Companies in both the U.S. and Europe are forging ahead with technology demonstrations for unmanned combat air vehicles (UCAV), but the military has yet to establish exactly what it wants from its future UCAVS. While this question remains unanswered, the development of production UCAVs will be delayed and budgets withheld.
Planners drawing up concepts of operations for UCAVs are being bombarded by many influences that often are conflicting. Current operational experience from Afghanistan and Iraq is also playing a large part in defining future UCAV missions. Among the problems facing planners is simply the scale of the technological promises being offered by the UCAV, and whether these promises can translate into a mature product on time. What began as a stealthy, short-range vehicle for one-off attacks in a high-threat environment–as typified by the SEAD (suppression of enemy air defenses) mission–has now changed to a vehicle that offers long endurance in battle zones much farther away than originally envisioned, in turn allowing it to adopt other missions, such as electronic attack and ISR (intelligence, surveillance, reconnaissance).
One of the chief benefits of an unmanned system is “digital acuity,” or the ability of the system to remain as sharp after 30-plus hours of flight as it was when it took off. To leverage this advantage implies that UCAVs must grow larger so that they can fly for longer periods, carry more weapons for increased combat persistence and be equipped with more capable sensors for ISR tasks.
U.S. Air Force experience over Afghanistan has reinforced the need for longer range, while current close-air-support missions over Iraq highlight the need for persistence over the target area, especially in the ISR and close-air-support roles. In addition to increasing the size of the UCAV, designers must develop automated in-flight refueling to satisfy range/endurance needs.
There are many other challenges: the UCAV must be fully integrated into the emerging transformational communication architecture–or networkcentric warfare. This implies the provision of much greater data-flow rates for command and control purposes, to serve ISR and targeting needs, and to deconflict UCAVs from manned aircraft. But increased communications conflict inherently with the stealth properties of the UCAV.

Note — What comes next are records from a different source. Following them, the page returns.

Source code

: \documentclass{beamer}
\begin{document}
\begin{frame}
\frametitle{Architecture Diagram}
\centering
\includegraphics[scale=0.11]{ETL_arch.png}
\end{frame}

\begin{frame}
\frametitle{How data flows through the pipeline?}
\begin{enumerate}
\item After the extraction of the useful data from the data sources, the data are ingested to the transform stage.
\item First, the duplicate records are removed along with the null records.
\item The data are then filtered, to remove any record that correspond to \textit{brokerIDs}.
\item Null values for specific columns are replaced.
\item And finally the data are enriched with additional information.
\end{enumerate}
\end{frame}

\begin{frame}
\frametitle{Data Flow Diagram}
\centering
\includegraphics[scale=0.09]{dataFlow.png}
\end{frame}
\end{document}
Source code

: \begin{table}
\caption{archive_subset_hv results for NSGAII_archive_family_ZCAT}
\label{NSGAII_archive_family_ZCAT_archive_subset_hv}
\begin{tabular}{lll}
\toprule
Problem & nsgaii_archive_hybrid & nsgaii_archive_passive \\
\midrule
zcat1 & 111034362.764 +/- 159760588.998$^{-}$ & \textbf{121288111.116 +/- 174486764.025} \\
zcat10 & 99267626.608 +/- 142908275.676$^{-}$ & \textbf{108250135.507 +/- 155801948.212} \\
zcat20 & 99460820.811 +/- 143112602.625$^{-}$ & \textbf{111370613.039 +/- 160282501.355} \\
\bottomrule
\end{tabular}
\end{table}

Deconfliction from manned “friendlies” remains one of the key challenges to planners, especially as the need for dynamic, time-sensitive targeting increases in importance. Corridors or altitude bands can easily be assigned to the UCAV for preplanned missions, but if the vehicle is being dynamically tasked then deconfliction has to be handled equally dynamically.

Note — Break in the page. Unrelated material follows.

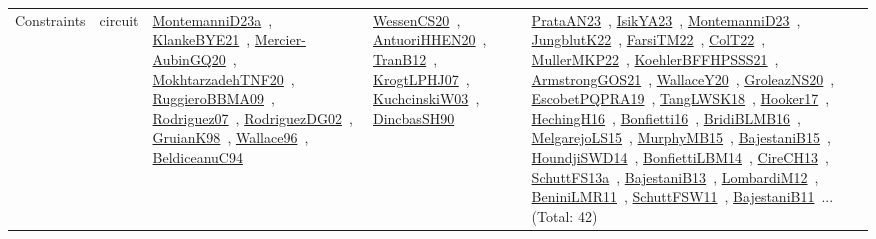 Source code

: {\begin{longtable}{lp{3cm}>{\raggedright\arraybackslash}p{6cm}>{\raggedright\arraybackslash}p{6cm}>{\raggedright\arraybackslash}p{8cm}}
Constraints & circuit & \href{works/MontemanniD23a.pdf}{MontemanniD23a}~\cite{MontemanniD23a}, \href{works/KlankeBYE21.pdf}{KlankeBYE21}~\cite{KlankeBYE21}, \href{works/Mercier-AubinGQ20.pdf}{Mercier-AubinGQ20}~\cite{Mercier-AubinGQ20}, \href{works/MokhtarzadehTNF20.pdf}{MokhtarzadehTNF20}~\cite{MokhtarzadehTNF20}, \href{works/RuggieroBBMA09.pdf}{RuggieroBBMA09}~\cite{RuggieroBBMA09}, \href{works/Rodriguez07.pdf}{Rodriguez07}~\cite{Rodriguez07}, \href{works/RodriguezDG02.pdf}{RodriguezDG02}~\cite{RodriguezDG02}, \href{works/GruianK98.pdf}{GruianK98}~\cite{GruianK98}, \href{works/Wallace96.pdf}{Wallace96}~\cite{Wallace96}, \href{works/BeldiceanuC94.pdf}{BeldiceanuC94}~\cite{BeldiceanuC94} & \href{works/WessenCS20.pdf}{WessenCS20}~\cite{WessenCS20}, \href{works/AntuoriHHEN20.pdf}{AntuoriHHEN20}~\cite{AntuoriHHEN20}, \href{works/TranB12.pdf}{TranB12}~\cite{TranB12}, \href{works/KrogtLPHJ07.pdf}{KrogtLPHJ07}~\cite{KrogtLPHJ07}, \href{works/KuchcinskiW03.pdf}{KuchcinskiW03}~\cite{KuchcinskiW03}, \href{works/DincbasSH90.pdf}{DincbasSH90}~\cite{DincbasSH90} & \href{works/PrataAN23.pdf}{PrataAN23}~\cite{PrataAN23}, \href{works/IsikYA23.pdf}{IsikYA23}~\cite{IsikYA23}, \href{works/MontemanniD23.pdf}{MontemanniD23}~\cite{MontemanniD23}, \href{works/JungblutK22.pdf}{JungblutK22}~\cite{JungblutK22}, \href{works/FarsiTM22.pdf}{FarsiTM22}~\cite{FarsiTM22}, \href{works/ColT22.pdf}{ColT22}~\cite{ColT22}, \href{works/MullerMKP22.pdf}{MullerMKP22}~\cite{MullerMKP22}, \href{works/KoehlerBFFHPSSS21.pdf}{KoehlerBFFHPSSS21}~\cite{KoehlerBFFHPSSS21}, \href{works/ArmstrongGOS21.pdf}{ArmstrongGOS21}~\cite{ArmstrongGOS21}, \href{works/WallaceY20.pdf}{WallaceY20}~\cite{WallaceY20}, \href{works/GroleazNS20.pdf}{GroleazNS20}~\cite{GroleazNS20}, \href{works/EscobetPQPRA19.pdf}{EscobetPQPRA19}~\cite{EscobetPQPRA19}, \href{works/TangLWSK18.pdf}{TangLWSK18}~\cite{TangLWSK18}, \href{works/Hooker17.pdf}{Hooker17}~\cite{Hooker17}, \href{works/HechingH16.pdf}{HechingH16}~\cite{HechingH16}, \href{works/Bonfietti16.pdf}{Bonfietti16}~\cite{Bonfietti16}, \href{works/BridiBLMB16.pdf}{BridiBLMB16}~\cite{BridiBLMB16}, \href{works/MelgarejoLS15.pdf}{MelgarejoLS15}~\cite{MelgarejoLS15}, \href{works/MurphyMB15.pdf}{MurphyMB15}~\cite{MurphyMB15}, \href{works/BajestaniB15.pdf}{BajestaniB15}~\cite{BajestaniB15}, \href{works/HoundjiSWD14.pdf}{HoundjiSWD14}~\cite{HoundjiSWD14}, \href{works/BonfiettiLBM14.pdf}{BonfiettiLBM14}~\cite{BonfiettiLBM14}, \href{works/CireCH13.pdf}{CireCH13}~\cite{CireCH13}, \href{works/SchuttFS13a.pdf}{SchuttFS13a}~\cite{SchuttFS13a}, \href{works/BajestaniB13.pdf}{BajestaniB13}~\cite{BajestaniB13}, \href{works/LombardiM12.pdf}{LombardiM12}~\cite{LombardiM12}, \href{works/BeniniLMR11.pdf}{BeniniLMR11}~\cite{BeniniLMR11}, \href{works/SchuttFSW11.pdf}{SchuttFSW11}~\cite{SchuttFSW11}, \href{works/BajestaniB11.pdf}{BajestaniB11}~\cite{BajestaniB11}... (Total: 42)\\

\end{longtable}}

Furthermore, it is not just the vehicles that have to be deconflicted, it is also the weapons they are releasing. If, say, UCAVs are operating at high altitude, any weapons they launch will have to fall through the airspace below, which may be occupied by manned aircraft. Current deconfliction tracking systems require continuous datalinking, which by its nature imposes stealth issues.
To establish definitive requirements most effectively, the USAF has introduced the CRRA (capabilities review and risk assessment), a process that shifts the emphasis of procurement decision-making from a program-by-program basis to a capabilities- based review focused on the effects such capabilities bring to the battle. For the USAF, under CRRA, a short-term plan is beginning to crystallize for a vehicle that focuses on SEAD. Developers are also exploring additional mission areas such as ISR and communications relay, but an overall decision that narrows the vehicle requirements is needed soon if the UCAV program is to stay on track.
In the longer term, the USAF is studying concepts such as an “Arsenal UCAV”–a long-range B-2-size vehicle that can loiter with a heavy weapons load for a period of perhaps 100 hours, and a “Loyal Wingman” vehicle that can be fully integrated into a flight of manned aircraft to augment the number and type of weapons available.